[RECORDS FOR THIS TASK]
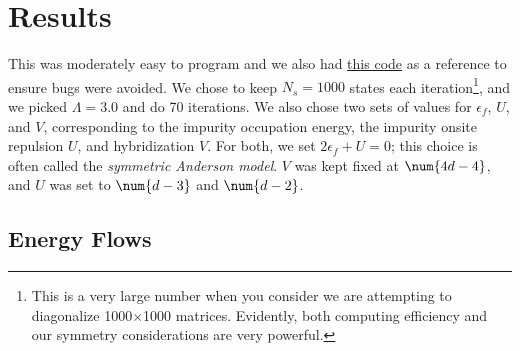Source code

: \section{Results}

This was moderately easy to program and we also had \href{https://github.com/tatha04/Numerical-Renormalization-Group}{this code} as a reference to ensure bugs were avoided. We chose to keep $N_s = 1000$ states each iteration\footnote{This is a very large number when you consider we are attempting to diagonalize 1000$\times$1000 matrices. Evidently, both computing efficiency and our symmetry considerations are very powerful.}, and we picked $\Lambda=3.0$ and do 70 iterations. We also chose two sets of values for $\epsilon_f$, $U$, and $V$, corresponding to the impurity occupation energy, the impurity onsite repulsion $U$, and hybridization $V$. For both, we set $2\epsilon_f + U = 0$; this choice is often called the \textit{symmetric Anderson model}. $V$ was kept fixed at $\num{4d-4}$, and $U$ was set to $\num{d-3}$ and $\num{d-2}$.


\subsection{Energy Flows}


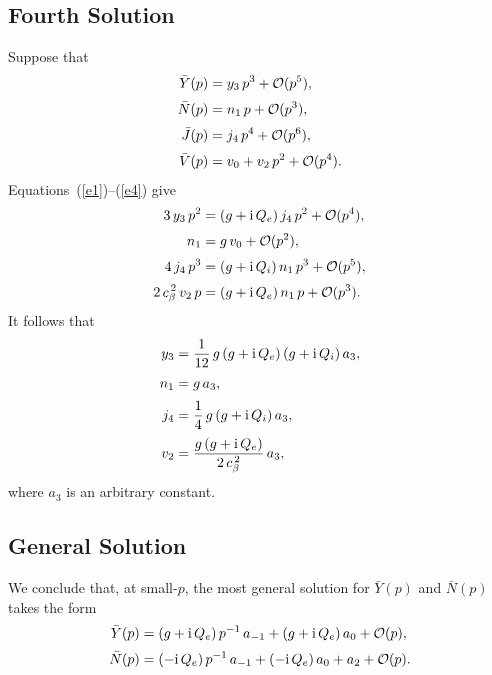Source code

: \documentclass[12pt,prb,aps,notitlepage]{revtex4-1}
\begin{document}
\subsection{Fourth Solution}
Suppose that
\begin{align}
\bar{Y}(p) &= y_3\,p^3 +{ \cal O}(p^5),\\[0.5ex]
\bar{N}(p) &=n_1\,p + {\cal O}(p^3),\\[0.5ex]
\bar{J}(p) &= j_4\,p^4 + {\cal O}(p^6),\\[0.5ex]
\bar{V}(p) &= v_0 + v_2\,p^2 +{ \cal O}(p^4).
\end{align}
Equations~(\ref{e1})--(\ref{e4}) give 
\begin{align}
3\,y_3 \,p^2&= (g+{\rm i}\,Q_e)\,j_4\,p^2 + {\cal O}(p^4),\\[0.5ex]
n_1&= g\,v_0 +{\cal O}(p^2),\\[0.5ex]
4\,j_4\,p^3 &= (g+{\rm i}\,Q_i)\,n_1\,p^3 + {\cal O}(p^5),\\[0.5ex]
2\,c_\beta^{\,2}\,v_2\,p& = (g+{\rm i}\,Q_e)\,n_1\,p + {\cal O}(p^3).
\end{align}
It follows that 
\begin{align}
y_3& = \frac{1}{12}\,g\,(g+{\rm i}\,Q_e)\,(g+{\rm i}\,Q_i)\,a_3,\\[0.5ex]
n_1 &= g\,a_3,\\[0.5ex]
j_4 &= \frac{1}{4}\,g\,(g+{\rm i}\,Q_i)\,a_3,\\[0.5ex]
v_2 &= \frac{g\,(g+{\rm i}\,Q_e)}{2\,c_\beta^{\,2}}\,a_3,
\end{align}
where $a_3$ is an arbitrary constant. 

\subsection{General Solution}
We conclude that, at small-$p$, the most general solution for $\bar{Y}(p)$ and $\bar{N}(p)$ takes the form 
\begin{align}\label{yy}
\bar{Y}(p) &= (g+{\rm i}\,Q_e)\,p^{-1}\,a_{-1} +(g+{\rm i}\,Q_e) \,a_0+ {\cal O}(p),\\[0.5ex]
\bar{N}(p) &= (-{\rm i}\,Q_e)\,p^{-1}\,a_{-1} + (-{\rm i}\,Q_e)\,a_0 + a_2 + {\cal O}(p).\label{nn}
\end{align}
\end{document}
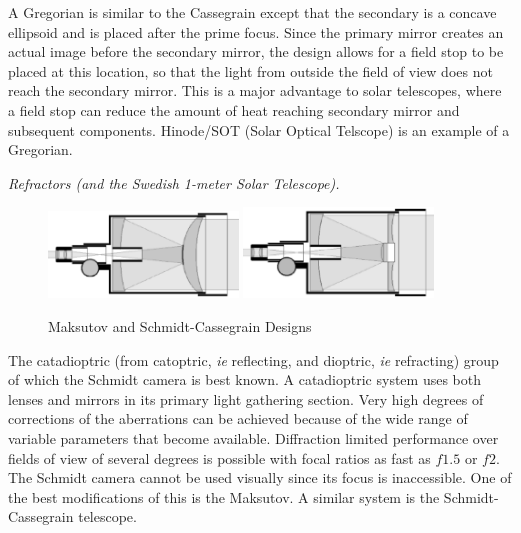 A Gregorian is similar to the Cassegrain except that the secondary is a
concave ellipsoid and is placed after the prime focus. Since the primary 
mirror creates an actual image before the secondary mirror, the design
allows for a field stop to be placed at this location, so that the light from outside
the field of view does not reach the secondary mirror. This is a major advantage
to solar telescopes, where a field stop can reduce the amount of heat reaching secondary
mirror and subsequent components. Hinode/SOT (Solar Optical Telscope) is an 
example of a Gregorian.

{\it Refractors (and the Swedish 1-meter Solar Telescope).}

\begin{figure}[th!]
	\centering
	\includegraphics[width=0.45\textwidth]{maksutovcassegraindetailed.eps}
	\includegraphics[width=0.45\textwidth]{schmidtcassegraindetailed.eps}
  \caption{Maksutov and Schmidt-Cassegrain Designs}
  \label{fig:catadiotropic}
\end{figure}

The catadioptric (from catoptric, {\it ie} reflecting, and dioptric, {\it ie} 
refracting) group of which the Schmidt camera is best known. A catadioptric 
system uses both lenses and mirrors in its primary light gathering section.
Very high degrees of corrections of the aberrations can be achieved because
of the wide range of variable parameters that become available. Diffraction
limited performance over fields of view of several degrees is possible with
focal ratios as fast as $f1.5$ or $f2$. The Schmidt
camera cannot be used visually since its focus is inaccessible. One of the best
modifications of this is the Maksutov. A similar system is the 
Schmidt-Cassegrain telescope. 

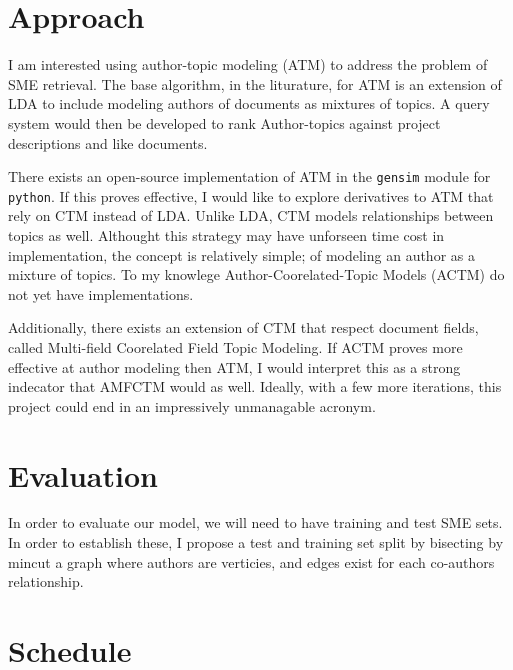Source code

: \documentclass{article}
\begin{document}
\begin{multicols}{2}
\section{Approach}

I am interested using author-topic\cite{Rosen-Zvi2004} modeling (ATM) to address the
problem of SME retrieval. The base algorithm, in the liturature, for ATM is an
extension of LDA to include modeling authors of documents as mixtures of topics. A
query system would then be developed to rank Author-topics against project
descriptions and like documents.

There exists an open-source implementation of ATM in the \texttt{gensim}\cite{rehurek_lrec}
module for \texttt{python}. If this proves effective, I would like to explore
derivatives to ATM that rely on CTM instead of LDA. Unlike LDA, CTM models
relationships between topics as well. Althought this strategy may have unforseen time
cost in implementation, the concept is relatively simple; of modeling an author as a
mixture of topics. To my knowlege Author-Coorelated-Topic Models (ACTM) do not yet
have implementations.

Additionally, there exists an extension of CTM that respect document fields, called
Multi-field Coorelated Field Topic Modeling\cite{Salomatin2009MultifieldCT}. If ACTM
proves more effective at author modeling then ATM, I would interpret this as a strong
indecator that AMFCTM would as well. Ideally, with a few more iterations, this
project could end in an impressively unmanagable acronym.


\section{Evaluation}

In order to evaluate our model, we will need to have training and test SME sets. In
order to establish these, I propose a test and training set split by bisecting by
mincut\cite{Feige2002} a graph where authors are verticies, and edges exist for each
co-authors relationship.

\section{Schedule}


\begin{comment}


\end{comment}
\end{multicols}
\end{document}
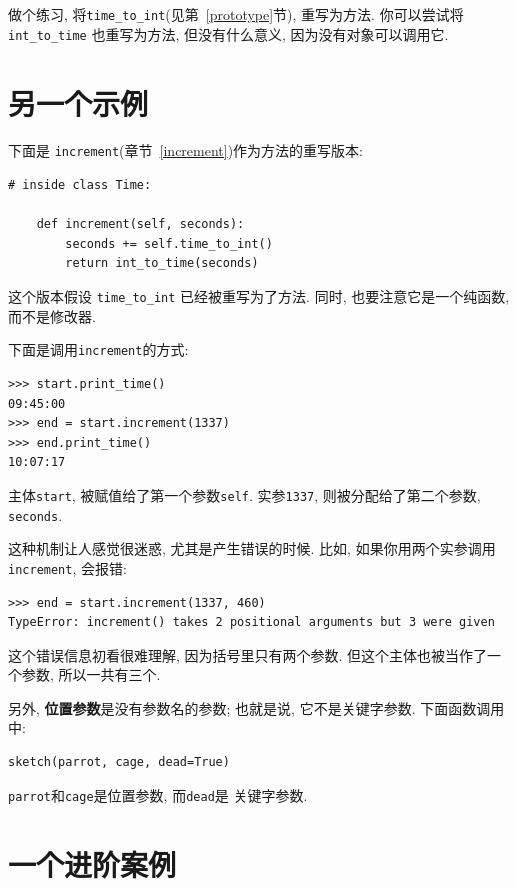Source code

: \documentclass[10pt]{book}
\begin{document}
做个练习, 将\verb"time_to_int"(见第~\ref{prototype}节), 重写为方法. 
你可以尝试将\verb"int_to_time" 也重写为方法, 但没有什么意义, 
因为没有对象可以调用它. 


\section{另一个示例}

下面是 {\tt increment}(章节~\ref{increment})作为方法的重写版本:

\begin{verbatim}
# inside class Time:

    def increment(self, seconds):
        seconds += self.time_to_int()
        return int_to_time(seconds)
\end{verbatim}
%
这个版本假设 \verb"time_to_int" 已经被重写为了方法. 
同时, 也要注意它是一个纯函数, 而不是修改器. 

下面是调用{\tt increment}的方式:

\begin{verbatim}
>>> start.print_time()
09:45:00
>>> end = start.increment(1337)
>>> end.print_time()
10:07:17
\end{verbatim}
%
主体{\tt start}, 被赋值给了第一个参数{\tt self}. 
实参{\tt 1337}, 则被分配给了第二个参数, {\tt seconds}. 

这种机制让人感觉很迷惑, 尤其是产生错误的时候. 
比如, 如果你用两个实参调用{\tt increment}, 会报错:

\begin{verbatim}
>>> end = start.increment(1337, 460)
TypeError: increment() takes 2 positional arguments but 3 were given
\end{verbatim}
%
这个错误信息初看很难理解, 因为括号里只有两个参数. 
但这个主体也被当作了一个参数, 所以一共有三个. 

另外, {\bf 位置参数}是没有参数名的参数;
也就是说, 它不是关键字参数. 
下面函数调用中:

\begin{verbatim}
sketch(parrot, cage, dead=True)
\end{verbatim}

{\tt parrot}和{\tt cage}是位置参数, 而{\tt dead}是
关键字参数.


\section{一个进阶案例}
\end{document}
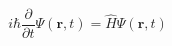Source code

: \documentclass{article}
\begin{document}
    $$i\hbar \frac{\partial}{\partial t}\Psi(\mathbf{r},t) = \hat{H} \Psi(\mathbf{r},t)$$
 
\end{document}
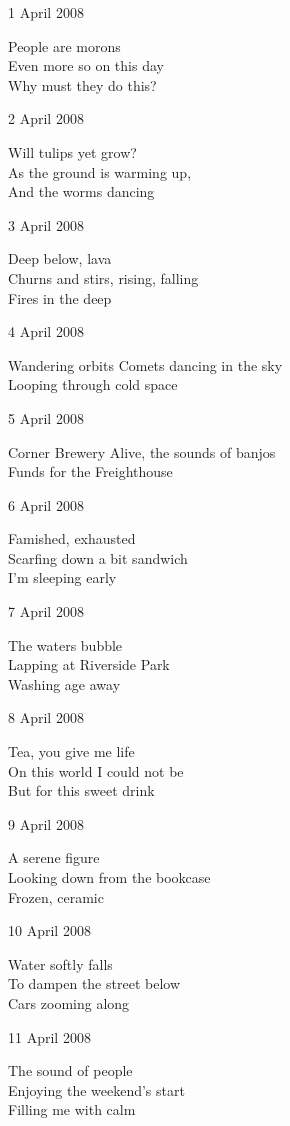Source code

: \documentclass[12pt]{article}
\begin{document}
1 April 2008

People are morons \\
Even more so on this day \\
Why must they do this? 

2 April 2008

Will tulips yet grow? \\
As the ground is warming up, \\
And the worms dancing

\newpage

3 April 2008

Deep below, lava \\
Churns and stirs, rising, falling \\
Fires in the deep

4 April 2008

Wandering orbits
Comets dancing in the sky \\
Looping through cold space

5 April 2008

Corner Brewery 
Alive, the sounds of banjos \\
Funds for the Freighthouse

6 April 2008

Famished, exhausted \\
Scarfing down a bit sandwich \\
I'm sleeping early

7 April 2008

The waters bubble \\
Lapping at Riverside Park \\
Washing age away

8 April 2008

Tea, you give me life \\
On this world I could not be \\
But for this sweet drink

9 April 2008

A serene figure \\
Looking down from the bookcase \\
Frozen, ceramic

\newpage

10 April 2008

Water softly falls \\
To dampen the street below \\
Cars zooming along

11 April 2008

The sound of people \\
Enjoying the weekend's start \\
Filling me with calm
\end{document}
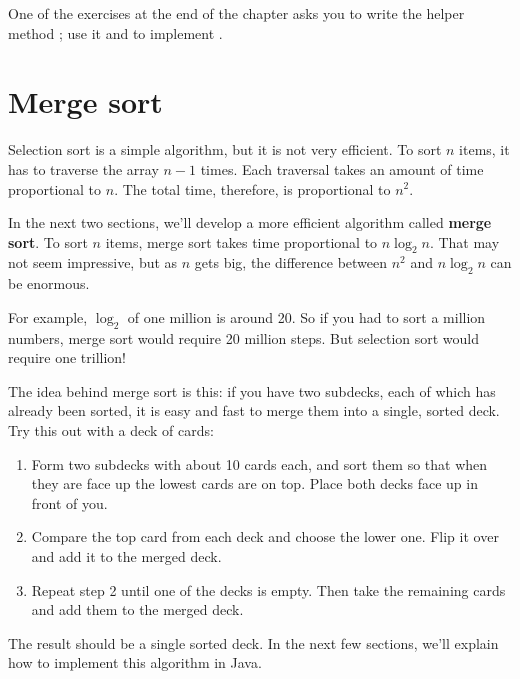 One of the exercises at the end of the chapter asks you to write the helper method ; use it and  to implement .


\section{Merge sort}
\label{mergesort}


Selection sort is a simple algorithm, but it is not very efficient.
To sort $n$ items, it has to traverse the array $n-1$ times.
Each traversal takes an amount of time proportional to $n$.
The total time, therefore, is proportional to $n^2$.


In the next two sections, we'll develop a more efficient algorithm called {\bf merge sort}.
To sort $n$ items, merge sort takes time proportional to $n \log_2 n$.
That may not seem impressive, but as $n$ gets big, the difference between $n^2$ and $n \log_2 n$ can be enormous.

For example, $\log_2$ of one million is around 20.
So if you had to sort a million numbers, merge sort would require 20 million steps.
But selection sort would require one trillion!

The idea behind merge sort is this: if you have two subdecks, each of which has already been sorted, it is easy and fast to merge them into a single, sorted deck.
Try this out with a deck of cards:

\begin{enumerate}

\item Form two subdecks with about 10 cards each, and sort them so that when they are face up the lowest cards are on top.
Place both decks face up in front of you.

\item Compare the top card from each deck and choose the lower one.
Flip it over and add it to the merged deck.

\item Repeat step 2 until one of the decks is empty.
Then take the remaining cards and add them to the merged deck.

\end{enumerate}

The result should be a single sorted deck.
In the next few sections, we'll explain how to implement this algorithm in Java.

[EXERCISE]
After reading the records above, give the number of lines that include "placed", and add nothing else.

[OUTPUT FOR THIS TASK]
2